Hijo, nos sacrificamos para inscribirte en una escuela donde hicieras buenas relaciones. Nos quemamos las pestañas haciéndote las tareas para que quedaras bien. Presionamos o compramos a los maestros para que te pusieran mejores calificaciones y a la escuela para que te diera el título. Te mandamos al extranjero. ¡Y ahora sales con que no puedes ayudarnos, aunque estás en el poder! Eres un ingrato. Tú llegaste, ¿y nosotros qué?

En el siglo XX, se multiplicaron las burocracias públicas y privadas. Paralelamente, se extendió el cinismo sobre las instituciones, la exaltación del cuerpo y el “primero yo”. O, en una corrupción más generosa: primero mi familia, mis compadres, amigos, compañeros de escuela, vecinos y paisanos, a costa de la empresa, la institución o el país.
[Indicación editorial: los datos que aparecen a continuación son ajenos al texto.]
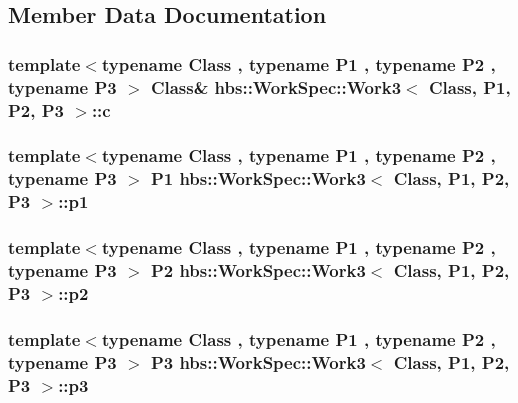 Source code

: \subsection{Member Data Documentation}
\hypertarget{structhbs_1_1_work_spec_1_1_work3_a1d5b33a2f2595b05d790f54409819c33}{
\subsubsection[{c}]{\setlength{\rightskip}{0pt plus 5cm}template$<$typename Class , typename P1 , typename P2 , typename P3 $>$ Class\& {\bf hbs\-::\-Work\-Spec\-::\-Work3}$<$ Class, P1, P2, P3 $>$\-::c}}\label{structhbs_1_1_work_spec_1_1_work3_a1d5b33a2f2595b05d790f54409819c33}
\hypertarget{structhbs_1_1_work_spec_1_1_work3_a0aaf6242c8e5e3a3db4a36b71eb160a2}{
\subsubsection[{p1}]{\setlength{\rightskip}{0pt plus 5cm}template$<$typename Class , typename P1 , typename P2 , typename P3 $>$ P1 {\bf hbs\-::\-Work\-Spec\-::\-Work3}$<$ Class, P1, P2, P3 $>$\-::p1}}\label{structhbs_1_1_work_spec_1_1_work3_a0aaf6242c8e5e3a3db4a36b71eb160a2}
\hypertarget{structhbs_1_1_work_spec_1_1_work3_a413cb2596ad3a67b8cce794e552e073b}{
\subsubsection[{p2}]{\setlength{\rightskip}{0pt plus 5cm}template$<$typename Class , typename P1 , typename P2 , typename P3 $>$ P2 {\bf hbs\-::\-Work\-Spec\-::\-Work3}$<$ Class, P1, P2, P3 $>$\-::p2}}\label{structhbs_1_1_work_spec_1_1_work3_a413cb2596ad3a67b8cce794e552e073b}
\hypertarget{structhbs_1_1_work_spec_1_1_work3_a45be68e8c2138f0af59cbb3da42b9ea3}{
\subsubsection[{p3}]{\setlength{\rightskip}{0pt plus 5cm}template$<$typename Class , typename P1 , typename P2 , typename P3 $>$ P3 {\bf hbs\-::\-Work\-Spec\-::\-Work3}$<$ Class, P1, P2, P3 $>$\-::p3}}\label{structhbs_1_1_work_spec_1_1_work3_a45be68e8c2138f0af59cbb3da42b9ea3}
Debe reconocerse que la Ley y las instituciones no son más importantes que las personas. Por el contrario, son meros instrumentos que deben estará al servicio de una mejor convivencia de todas las personas. Pero esto no quiere decir: al servicio de mi persona y los cercanos a mí. Ni las personas, ni las familias, ni la sociedad, llegan muy lejos sin instituciones y leyes respetables y respetadas.